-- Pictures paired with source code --
* * * * * * * * *
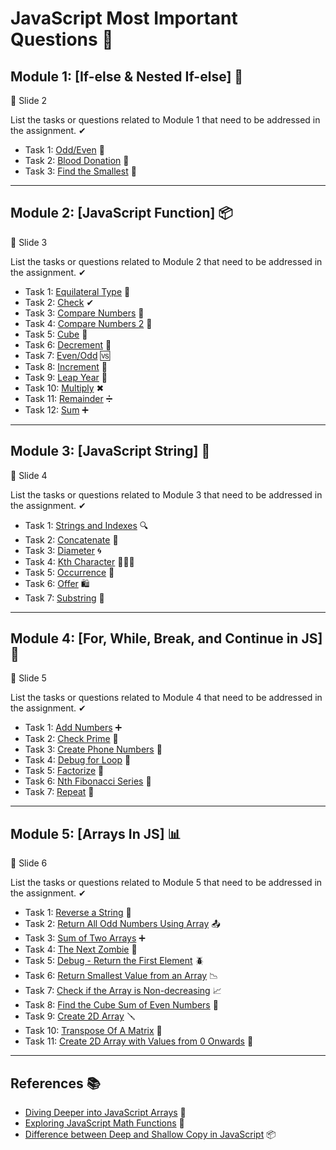 # JavaScript Most Important Questions 🚀

## Module 1: [If-else & Nested If-else] 🧮
   📜 Slide 2

List the tasks or questions related to Module 1 that need to be addressed in the assignment. ✔

- Task 1: [Odd/Even](https://github.com/Kushal997-das/JavaScript-Assignment-Questions/blob/main/If-else%20Questions/Odd_even.txt) 🔄
- Task 2: [Blood Donation](https://github.com/Kushal997-das/JavaScript-Assignment-Questions/blob/main/If-else%20Questions/blooddonation.txt) 💉
- Task 3: [Find the Smallest](https://github.com/Kushal997-das/JavaScript-Assignment-Questions/blob/main/If-else%20Questions/find_smallest.txt) 🧐

-------

## Module 2: [JavaScript Function] 📦
   📜 Slide 3

List the tasks or questions related to Module 2 that need to be addressed in the assignment. ✔

- Task 1: [Equilateral Type](https://github.com/Kushal997-das/JavaScript-Assignment-Questions/blob/main/Slide3/EquilateralType.txt) 📐
- Task 2: [Check](https://github.com/Kushal997-das/JavaScript-Assignment-Questions/blob/main/Slide3/check.txt) ✔
- Task 3: [Compare Numbers](https://github.com/Kushal997-das/JavaScript-Assignment-Questions/blob/main/Slide3/comparenumber.txt) 🔢
- Task 4: [Compare Numbers 2](https://github.com/Kushal997-das/JavaScript-Assignment-Questions/blob/main/Slide3/comparenumber2.txt) 🔄
- Task 5: [Cube](https://github.com/Kushal997-das/JavaScript-Assignment-Questions/blob/main/Slide3/cube.txt) 🎲
- Task 6: [Decrement](https://github.com/Kushal997-das/JavaScript-Assignment-Questions/blob/main/Slide3/decrement.txt) 🔽
- Task 7: [Even/Odd](https://github.com/Kushal997-das/JavaScript-Assignment-Questions/blob/main/Slide3/even_odd.txt) 🆚
- Task 8: [Increment](https://github.com/Kushal997-das/JavaScript-Assignment-Questions/blob/main/Slide3/increment.txt) 🔼
- Task 9: [Leap Year](https://github.com/Kushal997-das/JavaScript-Assignment-Questions/blob/main/Slide3/leapyear.txt) 📅
- Task 10: [Multiply](https://github.com/Kushal997-das/JavaScript-Assignment-Questions/blob/main/Slide3/multiply.txt) ✖
- Task 11: [Remainder](https://github.com/Kushal997-das/JavaScript-Assignment-Questions/blob/main/Slide3/remainder.txt) ➗
- Task 12: [Sum](https://github.com/Kushal997-das/JavaScript-Assignment-Questions/blob/main/Slide3/sum.txt) ➕

-------

## Module 3: [JavaScript String] 🧵
   📜 Slide 4

List the tasks or questions related to Module 3 that need to be addressed in the assignment. ✔

- Task 1: [Strings and Indexes](https://github.com/Kushal997-das/JavaScript-Assignment-Questions/blob/main/slide4/StringsandIndexes.txt) 🔍
- Task 2: [Concatenate](https://github.com/Kushal997-das/JavaScript-Assignment-Questions/blob/main/slide4/concat.txt) 🧷
- Task 3: [Diameter](https://github.com/Kushal997-das/JavaScript-Assignment-Questions/blob/main/slide4/diameter.txt) 🌀
- Task 4: [Kth Character](https://github.com/Kushal997-das/JavaScript-Assignment-Questions/blob/main/slide4/kth_character.txt) 🧑‍🤝‍🧑
- Task 5: [Occurrence](https://github.com/Kushal997-das/JavaScript-Assignment-Questions/blob/main/slide4/occerence.txt) 🔄
- Task 6: [Offer](https://github.com/Kushal997-das/JavaScript-Assignment-Questions/blob/main/slide4/offer.txt) 🛍️
- Task 7: [Substring](https://github.com/Kushal997-das/JavaScript-Assignment-Questions/blob/main/slide4/substring.txt) 🔗

-------

## Module 4: [For, While, Break, and Continue in JS] 🔄
   📜 Slide 5

List the tasks or questions related to Module 4 that need to be addressed in the assignment. ✔

- Task 1: [Add Numbers](https://github.com/Kushal997-das/JavaScript-Assignment-Questions/blob/main/slide5/Addnumbers.txt) ➕
- Task 2: [Check Prime](https://github.com/Kushal997-das/JavaScript-Assignment-Questions/blob/main/slide5/checkprime.txt) 🌟
- Task 3: [Create Phone Numbers](https://github.com/Kushal997-das/JavaScript-Assignment-Questions/blob/main/slide5/createphonenumber.txt) 📱
- Task 4: [Debug for Loop](https://github.com/Kushal997-das/JavaScript-Assignment-Questions/blob/main/slide5/debug_forloop.txt) 🐜
- Task 5: [Factorize](https://github.com/Kushal997-das/JavaScript-Assignment-Questions/blob/main/slide5/factorize.txt) 🧪
- Task 6: [Nth Fibonacci Series](https://github.com/Kushal997-das/JavaScript-Assignment-Questions/blob/main/slide5/nth%20fibonacci%20series.txt) 🐇
- Task 7: [Repeat](https://github.com/Kushal997-das/JavaScript-Assignment-Questions/blob/main/slide5/reapeat.txt) 🔁

-------

## Module 5: [Arrays In JS] 📊
   📜 Slide 6

List the tasks or questions related to Module 5 that need to be addressed in the assignment. ✔

- Task 1: [Reverse a String](https://github.com/Kushal997-das/JavaScript-Assignment-Questions/blob/main/slide6/reverse.txt) 🔀
- Task 2: [Return All Odd Numbers Using Array](https://github.com/Kushal997-das/JavaScript-Assignment-Questions/blob/main/slide6/return%20all%20odd%20numbers.txt) 📤
- Task 3: [Sum of Two Arrays](https://github.com/Kushal997-das/JavaScript-Assignment-Questions/blob/main/slide6/sum%20of%202%20arrays.txt) ➕
- Task 4: [The Next Zombie](https://github.com/Kushal997-das/JavaScript-Assignment-Questions/blob/main/slide6/The%20next%20zombie.txt) 🧟
- Task 5: [Debug - Return the First Element](https://github.com/Kushal997-das/JavaScript-Assignment-Questions/blob/main/slide6/%5BDebug%5D%20return%20first%20element.txt) 🪲
- Task 6: [Return Smallest Value from an Array](https://github.com/Kushal997-das/JavaScript-Assignment-Questions/blob/main/slide6/smallestvalue.txt) 📉
- Task 7: [Check if the Array is Non-decreasing](https://github.com/Kushal997-das/JavaScript-Assignment-Questions/blob/main/slide6/check%20array%20is%20non-decreasing.txt) 📈
- Task 8: [Find the Cube Sum of Even Numbers](https://github.com/Kushal997-das/JavaScript-Assignment-Questions/blob/main/slide6/cube%20sum%20of%20even%20numbers.txt) 🎲
- Task 9: [Create 2D Array](https://github.com/Kushal997-das/JavaScript-Assignment-Questions/blob/main/slide6/Create2DArray.txt) 🪛
- Task 10: [Transpose Of A Matrix](https://github.com/Kushal997-das/JavaScript-Assignment-Questions/blob/main/slide6/transpose.txt) 🔄
- Task 11: [Create 2D Array with Values from 0 Onwards](https://github.com/Kushal997-das/JavaScript-Assignment-Questions/blob/main/slide6/multidimentionarray.txt) 🚀

-------

## References 📚

- [Diving Deeper into JavaScript Arrays](https://kushaldas.hashnode.dev/diving-deeper-into-javascript-arrays-unleashing-their-power-and-flexibility) 🧮
- [Exploring JavaScript Math Functions](https://kushaldas.hashnode.dev/javascriptmathfunction) 🧮
- [Difference between Deep and Shallow Copy in JavaScript](https://kushaldas.hashnode.dev/difference-between-deep-and-shallow-copy-in-javascript) 📦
* * * * * * * * *
-- What to produce --
In the copy, no picture may appear; the records themselves must be output exactly.

-- Response to this task --
 # JavaScript Most Important Questions 🚀

## Module 1: [If-else & Nested If-else] 🧮
   📜 Slide 2

List the tasks or questions related to Module 1 that need to be addressed in the assignment. ✔

- Task 1: [Odd/Even](https://github.com/Kushal997-das/JavaScript-Assignment-Questions/blob/main/If-else%20Questions/Odd_even.txt) 🔄
- Task 2: [Blood Donation](https://github.com/Kushal997-das/JavaScript-Assignment-Questions/blob/main/If-else%20Questions/blooddonation.txt) 💉
- Task 3: [Find the Smallest](https://github.com/Kushal997-das/JavaScript-Assignment-Questions/blob/main/If-else%20Questions/find_smallest.txt) 🧐

-------

## Module 2: [JavaScript Function] 📦
   📜 Slide 3

List the tasks or questions related to Module 2 that need to be addressed in the assignment. ✔

- Task 1: [Equilateral Type](https://github.com/Kushal997-das/JavaScript-Assignment-Questions/blob/main/Slide3/EquilateralType.txt) 📐
- Task 2: [Check](https://github.com/Kushal997-das/JavaScript-Assignment-Questions/blob/main/Slide3/check.txt) ✔
- Task 3: [Compare Numbers](https://github.com/Kushal997-das/JavaScript-Assignment-Questions/blob/main/Slide3/comparenumber.txt) 🔢
- Task 4: [Compare Numbers 2](https://github.com/Kushal997-das/JavaScript-Assignment-Questions/blob/main/Slide3/comparenumber2.txt) 🔄
- Task 5: [Cube](https://github.com/Kushal997-das/JavaScript-Assignment-Questions/blob/main/Slide3/cube.txt) 🎲
- Task 6: [Decrement](https://github.com/Kushal997-das/JavaScript-Assignment-Questions/blob/main/Slide3/decrement.txt) 🔽
- Task 7: [Even/Odd](https://github.com/Kushal997-das/JavaScript-Assignment-Questions/blob/main/Slide3/even_odd.txt) 🆚
- Task 8: [Increment](https://github.com/Kushal997-das/JavaScript-Assignment-Questions/blob/main/Slide3/increment.txt) 🔼
- Task 9: [Leap Year](https://github.com/Kushal997-das/JavaScript-Assignment-Questions/blob/main/Slide3/leapyear.txt) 📅
- Task 10: [Multiply](https://github.com/Kushal997-das/JavaScript-Assignment-Questions/blob/main/Slide3/multiply.txt) ✖
- Task 11: [Remainder](https://github.com/Kushal997-das/JavaScript-Assignment-Questions/blob/main/Slide3/remainder.txt) ➗
- Task 12: [Sum](https://github.com/Kushal997-das/JavaScript-Assignment-Questions/blob/main/Slide3/sum.txt) ➕

-------

## Module 3: [JavaScript String] 🧵
   📜 Slide 4

List the tasks or questions related to Module 3 that need to be addressed in the assignment. ✔

- Task 1: [Strings and Indexes](https://github.com/Kushal997-das/JavaScript-Assignment-Questions/blob/main/slide4/StringsandIndexes.txt) 🔍
- Task 2: [Concatenate](https://github.com/Kushal997-das/JavaScript-Assignment-Questions/blob/main/slide4/concat.txt) 🧷
- Task 3: [Diameter](https://github.com/Kushal997-das/JavaScript-Assignment-Questions/blob/main/slide4/diameter.txt) 🌀
- Task 4: [Kth Character](https://github.com/Kushal997-das/JavaScript-Assignment-Questions/blob/main/slide4/kth_character.txt) 🧑‍🤝‍🧑
- Task 5: [Occurrence](https://github.com/Kushal997-das/JavaScript-Assignment-Questions/blob/main/slide4/occerence.txt) 🔄
- Task 6: [Offer](https://github.com/Kushal997-das/JavaScript-Assignment-Questions/blob/main/slide4/offer.txt) 🛍️
- Task 7: [Substring](https://github.com/Kushal997-das/JavaScript-Assignment-Questions/blob/main/slide4/substring.txt) 🔗

-------

## Module 4: [For, While, Break, and Continue in JS] 🔄
   📜 Slide 5

List the tasks or questions related to Module 4 that need to be addressed in the assignment. ✔

- Task 1: [Add Numbers](https://github.com/Kushal997-das/JavaScript-Assignment-Questions/blob/main/slide5/Addnumbers.txt) ➕
- Task 2: [Check Prime](https://github.com/Kushal997-das/JavaScript-Assignment-Questions/blob/main/slide5/checkprime.txt) 🌟
- Task 3: [Create Phone Numbers](https://github.com/Kushal997-das/JavaScript-Assignment-Questions/blob/main/slide5/createphonenumber.txt) 📱
- Task 4: [Debug for Loop](https://github.com/Kushal997-das/JavaScript-Assignment-Questions/blob/main/slide5/debug_forloop.txt) 🐜
- Task 5: [Factorize](https://github.com/Kushal997-das/JavaScript-Assignment-Questions/blob/main/slide5/factorize.txt) 🧪
- Task 6: [Nth Fibonacci Series](https://github.com/Kushal997-das/JavaScript-Assignment-Questions/blob/main/slide5/nth%20fibonacci%20series.txt) 🐇
- Task 7: [Repeat](https://github.com/Kushal997-das/JavaScript-Assignment-Questions/blob/main/slide5/reapeat.txt) 🔁

-------

## Module 5: [Arrays In JS] 📊
   📜 Slide 6

List the tasks or questions related to Module 5 that need to be addressed in the assignment. ✔

- Task 1: [Reverse a String](https://github.com/Kushal997-das/JavaScript-Assignment-Questions/blob/main/slide6/reverse.txt) 🔀
- Task 2: [Return All Odd Numbers Using Array](https://github.com/Kushal997-das/JavaScript-Assignment-Questions/blob/main/slide6/return%20all%20odd%20numbers.txt) 📤
- Task 3: [Sum of Two Arrays](https://github.com/Kushal997-das/JavaScript-Assignment-Questions/blob/main/slide6/sum%20of%202%20arrays.txt) ➕
- Task 4: [The Next Zombie](https://github.com/Kushal997-das/JavaScript-Assignment-Questions/blob/main/slide6/The%20next%20zombie.txt) 🧟
- Task 5: [Debug - Return the First Element](https://github.com/Kushal997-das/JavaScript-Assignment-Questions/blob/main/slide6/%5BDebug%5D%20return%20first%20element.txt) 🪲
- Task 6: [Return Smallest Value from an Array](https://github.com/Kushal997-das/JavaScript-Assignment-Questions/blob/main/slide6/smallestvalue.txt) 📉
- Task 7: [Check if the Array is Non-decreasing](https://github.com/Kushal997-das/JavaScript-Assignment-Questions/blob/main/slide6/check%20array%20is%20non-decreasing.txt) 📈
- Task 8: [Find the Cube Sum of Even Numbers](https://github.com/Kushal997-das/JavaScript-Assignment-Questions/blob/main/slide6/cube%20sum%20of%20even%20numbers.txt) 🎲
- Task 9: [Create 2D Array](https://github.com/Kushal997-das/JavaScript-Assignment-Questions/blob/main/slide6/Create2DArray.txt) 🪛
- Task 10: [Transpose Of A Matrix](https://github.com/Kushal997-das/JavaScript-Assignment-Questions/blob/main/slide6/transpose.txt) 🔄
- Task 11: [Create 2D Array with Values from 0 Onwards](https://github.com/Kushal997-das/JavaScript-Assignment-Questions/blob/main/slide6/multidimentionarray.txt) 🚀

-------

## References 📚

- [Diving Deeper into JavaScript Arrays](https://kushaldas.hashnode.dev/diving-deeper-into-javascript-arrays-unleashing-their-power-and-flexibility) 🧮
- [Exploring JavaScript Math Functions](https://kushaldas.hashnode.dev/javascriptmathfunction) 🧮
- [Difference between Deep and Shallow Copy in JavaScript](https://kushaldas.hashnode.dev/difference-between-deep-and-shallow-copy-in-javascript) 📦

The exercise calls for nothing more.